No, no le vio el rostro, pero sí que pude haber dado a entender que sí. ¡Lo siento!

¿Quién vive? ¿Quién muere? ¡Aqua decide!

A nadie le importa Triela. ¡Cuánta maldad!

Tanto Astra Planeta, ángel del Olimpo, Portador del Inframundo…, para que al final baste Fobos para hacer todo el trabajo. Diabólicamente eficaz.

Porque quiere, porque le apetece, porque puede. And it´s so easy when you´re evil

La inutilidad de las magias de estado en el JRPG es legendaria. Pero Fobos es un hacker y trasciende los clichés del género. ¡Pobre Nadia! ¡Afortunado Piotr!

Justo yo leyendo un libro de fantasía con un triángulo amoroso (no tan) raro. Típico, neutralizar a personajes de un fanfiction mostrándoles el canon. Cierto Spiderman diría que esos eran eventos canon que no debían cambiarse.

Ya ves, resultó no ser digna. La espada tendría algo contra las mujeres, o contra los rusos, o contra las personas liberales de estos tiempos modernos. Nunca lo sabremos. Se salvó a medias gracias al regalo de Munin, eso es lo que quería transmitir. No hay nada más norteño que ser berserker. Me temo que así, todo es sobre el pacto que hicieron y el temor (¿certeza?) que tiene Baldr de que con la armadura y la espada sería tan poderoso que nada ni nadie podría contener su ambición. En su mundo, porque ya sabemos que en este levantas una piedra y aparece alguien poderosísimo.
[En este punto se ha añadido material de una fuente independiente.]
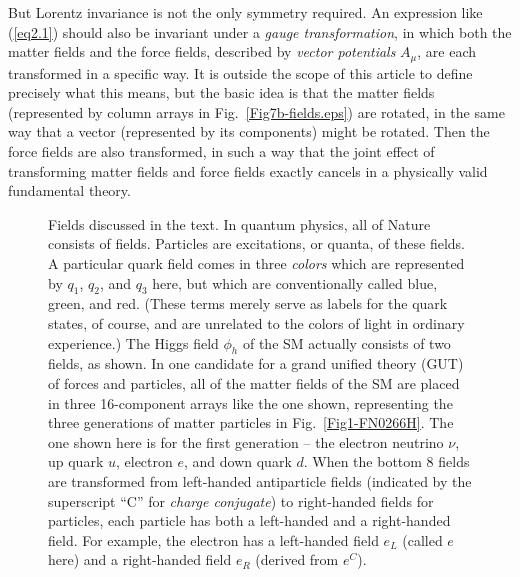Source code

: \documentclass[12pt]{iopart}
\begin{document}
But Lorentz invariance is not the only symmetry required. An expression like (\ref{eq2.1}) should also be invariant under a \textit{gauge transformation}, in which both the matter fields and the force fields, described by \textit{vector potentials} $A_{\mu}$, are each transformed in a specific way. It is outside the scope of this article to define precisely what this means, but the basic idea is that the matter fields (represented by column arrays in Fig.~\ref{Fig7b-fields.eps}) are rotated, in the same way that a vector (represented by its components) might be rotated. Then the force fields are also transformed, in such a way that the joint effect of transforming matter fields and force fields exactly cancels in a physically valid fundamental theory.
\begin{figure}[htbp]
\centering
{}
 \caption{Fields discussed in the text. In quantum physics, all of Nature consists of fields. Particles are excitations, or quanta, of these fields. A particular quark field comes in three \textit{colors} which are represented by $q_1$, $q_2$, and $q_3$ here, but which are conventionally called blue, green, and red. (These terms merely serve as labels for the quark states, of course, and are unrelated to the colors of light in ordinary experience.) The Higgs field $\phi_h$ of the SM actually consists of two fields, as shown. 
\newline \indent
In one candidate for a grand unified theory (GUT) of forces and particles, all of the matter fields of the SM are placed in three 16-component arrays like the one shown, representing the three generations of matter particles in Fig.~\ref{Fig1-FN0266H}. The one shown here is for the first generation -- the electron neutrino $\nu$, up quark $u$, electron $e$, and down quark $d$. When the bottom 8 fields are transformed from left-handed antiparticle fields (indicated by the superscript ``C'' for \textit{charge conjugate}) to right-handed fields for particles, each particle has both a left-handed and a right-handed field. For example, the electron has a left-handed field $e_L$ (called $e$ here) and a right-handed field $e_R$ (derived from $e^C$). 
}
\end{figure}
\end{document}
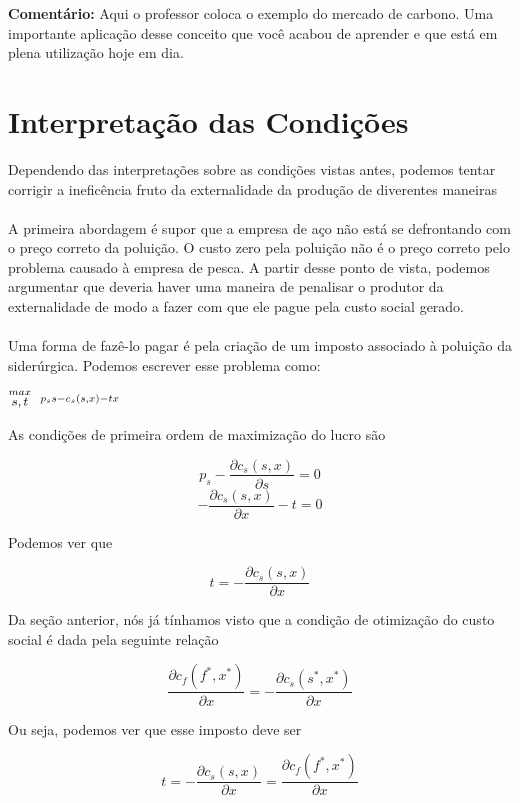 \documentclass[a4paper,11pt,oneside]{book}
\theoremstyle{definition}
\theoremstyle{break}
\begin{document}
\textbf{Comentário: } Aqui o professor coloca o exemplo do mercado de carbono. Uma importante aplicação desse conceito que você acabou de aprender e que está em plena utilização hoje em dia.

\section{Interpretação das Condições}

Dependendo das interpretações sobre as condições vistas antes, podemos tentar corrigir a ineficência fruto da externalidade da produção de diverentes maneiras
\\
\\
A primeira abordagem é supor que a empresa de aço não está se defrontando com o preço correto da poluição. O custo zero pela poluição não é o preço correto pelo problema causado à empresa de pesca. A partir desse ponto de vista, podemos argumentar que deveria haver uma maneira de penalisar o produtor da externalidade de modo a fazer com que ele pague pela custo social gerado.
\\
\\
Uma forma de fazê-lo pagar é pela criação de um imposto associado à poluição da siderúrgica. Podemos escrever esse problema como:

\begin{center}
	\LARGE $ \stackrel{max}{\text{\small $s,t$}} \ \ %
	\stackrel{p_ss - c_s(s,x) - tx}{\ } $ %
\end{center}

As condições de primeira ordem de maximização do lucro são

$$ p_s - \frac{\partial c_s(s,x)}{\partial s} = 0 $$
$$ - \frac{\partial c_s(s,x)}{\partial x} - t = 0 $$

Podemos ver que

$$ t = - \frac{\partial c_s(s,x)}{\partial x} $$

Da seção anterior, nós já tínhamos visto que a condição de otimização do custo social é dada pela seguinte relação 

$$\frac{\partial c_f(f^*,x^*)}{\partial x} = - \frac{\partial c_s(s^*,x^*)}{\partial x} $$

Ou seja, podemos ver que esse imposto deve ser

$$ t = - \frac{\partial c_s(s,x)}{\partial x} = \frac{\partial c_f(f^*,x^*)}{\partial x} $$
\end{document}
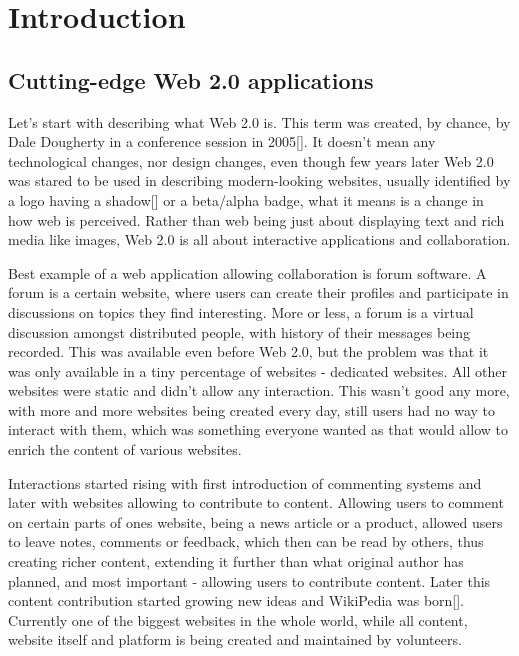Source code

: \chapter{Introduction}



\section{Cutting-edge Web 2.0 applications}

Let's start with describing what Web 2.0 is. This term was created, by chance, by Dale Dougherty in a conference session in 2005[]. It doesn't mean any technological changes, nor design changes, even though few years later Web 2.0 was stared to be used in describing modern-looking websites, usually identified by a logo having a shadow[] or a beta/alpha badge, what it means is a change in how web is perceived. Rather than web being just about displaying text and rich media like images, Web 2.0 is all about interactive applications and collaboration. 

Best example of a web application allowing collaboration is forum software. A forum is a certain website, where users can create their profiles and participate in discussions on topics they find interesting. More or less, a forum is a virtual discussion amongst distributed people, with history of their messages being recorded. This was available even before Web 2.0, but the problem was that it was only available in a tiny percentage of websites - dedicated websites. All other websites were static and didn't allow any interaction. This wasn't good any more, with more and more websites being created every day, still users had no way to interact with them, which was something everyone wanted as that would allow to enrich the content of various websites. 

Interactions started rising with first introduction of commenting systems and later with websites allowing to contribute to content. Allowing users to comment on certain parts of ones website, being a news article or a product, allowed users to leave notes, comments or feedback, which then can be read by others, thus creating richer content, extending it further than what original author has planned, and most important - allowing users to contribute content. Later this content contribution started growing new ideas and WikiPedia was born[]. Currently one of the biggest websites in the whole world, while all content, website itself and platform is being created and maintained by volunteers.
Pues sí, los muchachos de ese programa podrían hacer un Cómo el arco 7 pudo haber terminado.

Un villano no es villano si no guarda rencor a la gente que le causa problemas. (Te veo, Caronte, el de las cien reencarnaciones de sufrimiento. ¡Ni siquiera a la princesa Elizabeth le fue tan mal!) Tenía que usar esa técnica otra vez, por alguna razón siempre me ha gustado mucho cómo se ve. Piotr se resiste a quedarse en el grupo de personajes de escenografía… ¡Viejo, mira que me costó mucho que tu hijo no te abriera la cabeza, quédate en un lugar seguro! Ah, que serviste de ayuda, no dije nada. La armadura de Odín abandona a Baldr-Fobos porque está Fobos ahí dentro, una referencia a cuando Cáncer abandona a Deathmask, también un poco más tarde de lo que debería.

Sí, Alexer está ahí (tiene que estarlo aunque sea físicamente, para usar el Trono de Hielo), pero Oribarkon y Julian viajaron en cuerpo y alma.

Todo lo que haga, piense y diga Fobos es malo.